No hay una tesis clara en el libro de Rose. Hay muchos datos, muchos epígrafes, muchos temas mezclados y muy pocas ideas de fondo. O, mejor dicho, hay tantas que nunca se sabe hacia qué lugar apuntan. Se hace un resumen correcto de la historia urbana escogiendo ciudades puntuales y explicando qué aportaron; pero no cómo las ciudades que vinieron después adoptaron esas características y las hicieron propias. Se habla de que la creación de comunidad es buena; ¿pero de qué tipo, cómo se consigue en una ciudad caracterizada por la heterogeneidad y las sacudidas capitalistas? Se dice que la smart city puede ayudar y se habla de Songdo, pero no se entra en detalle sobre la propiedad del software o la intrusividad para los ciudadanos.

Imaginemos una ciudad con las viviendas sociales de Singapur, la educación pública de Finlandia, la retícula inteligente de Austin, la cultura de la bicicleta de Copenhage, la producción de alimentos de Hanói, el sistema de alimentos regionales de Florencia… (p. 41)

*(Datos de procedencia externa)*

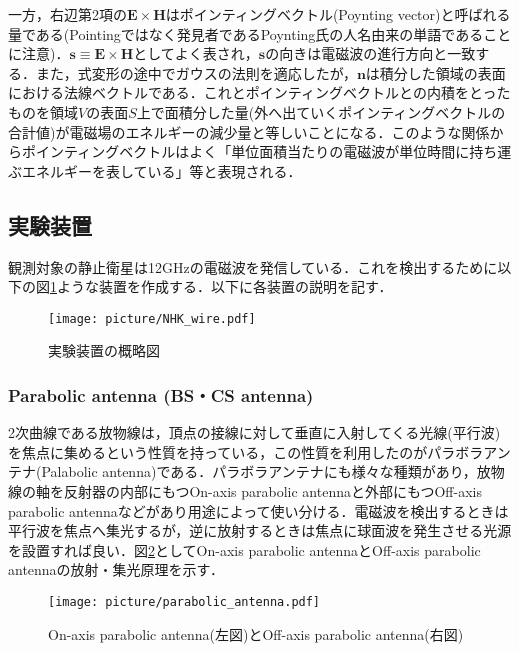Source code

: \documentclass[a4j,10pt,oneside,openany]{jsbook}
\newcommand{\vE}{\boldsymbol{E}}
\newcommand{\vH}{\boldsymbol{H}}
\newcommand{\vn}{\boldsymbol{n}}
\newcommand{\vs}{\boldsymbol{s}}
\begin{document}
{一方，右辺第2項の$\vE\times\vH$はポインティングベクトル(Poynting vector)と呼ばれる量である(Pointingではなく発見者であるPoynting氏の人名由来の単語であることに注意)．$\vs\equiv\vE\times\vH$としてよく表され，$\vs$の向きは電磁波の進行方向と一致する．また，式変形の途中でガウスの法則を適応したが，$\vn$は積分した領域の表面における法線ベクトルである．これとポインティングベクトルとの内積をとったものを領域$V$の表面$S$上で面積分した量(外へ出ていくポインティングベクトルの合計値)が電磁場のエネルギーの減少量と等しいことになる．このような関係からポインティングベクトルはよく「単位面積当たりの電磁波が単位時間に持ち運ぶエネルギーを表している」等と表現される．



\subsection{実験装置}
観測対象の静止衛星は12GHzの電磁波を発信している．これを検出するために以下の図\ref{fig:NHK_wire}ような装置を作成する．以下に各装置の説明を記す．
\begin{figure}[htbp]
  \begin{center}
    \texttt{[image: picture/NHK\_wire.pdf]}
    \caption{実験装置の概略図}
    \label{fig:NHK_wire}
  \end{center}
\end{figure}

\subsubsection{Parabolic antenna (BS・CS antenna)}
2次曲線である放物線は，頂点の接線に対して垂直に入射してくる光線(平行波)を焦点に集めるという性質を持っている，この性質を利用したのがパラボラアンテナ(Palabolic antenna)である．パラボラアンテナにも様々な種類があり，放物線の軸を反射器の内部にもつOn-axis parabolic antennaと外部にもつOff-axis parabolic antennaなどがあり用途によって使い分ける．電磁波を検出するときは平行波を焦点へ集光するが，逆に放射するときは焦点に球面波を発生させる光源を設置すれば良い．図\ref{fig:parabolic}としてOn-axis parabolic antennaとOff-axis parabolic antennaの放射・集光原理を示す．
\begin{figure}[htbp]
  \begin{center}
    \texttt{[image: picture/parabolic\_antenna.pdf]}
    \caption{On-axis parabolic antenna(左図)とOff-axis parabolic antenna(右図)\cite{pic1}}
    \label{fig:parabolic}
  \end{center}
\end{figure}

}
\end{document}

El párrafo anterior sigue y sigue, enumerando todas las buenas cualidades de muchas ciudades. Imaginemos una ciudad con todas esas características: no sería ninguna de ellas.

Recientemente han añadido a Netflix un programa sobre la humorista americana Fran Lebowitz que se titula, precisamente, «Pretend it’s a city»: Supongamos que es una ciudad. Habla sobre Nueva York, la niña de los ojos de la humorista, la ciudad en la que lleva cinco décadas y a la que critica en cada una de sus intervenciones. No deja títere con cabeza; y, sin embargo, también queda muy claro que no va a abandonar su ciudad. Nueva York es ruidosa, horrible, llena de gente maleducada y agresiva; pero es su ciudad y está orgullosa de vivir en ella.

El metro de Barcelona es tristemente famoso por la gran cantidad de carteristas que hay en él, sobre todo en las zonas céntricas. Pero eso no es sólo una característica de la ciudad, sino del sistema legal español, que no tiene una medida verdaderamente eficiente para luchar contra ese tipo de crimen. En el metro de Berlín, los revisores van vestidos con ropa de calle: al acceder al vagón, cuando se cierran las puertas, muestran su identificación y solicitan a los viajeros sus billetes. Si fuesen uniformados, quienes viajan sin billete los verían y se limitarían a escapar. Y esto es, también, un reflejo de la sociedad alemana.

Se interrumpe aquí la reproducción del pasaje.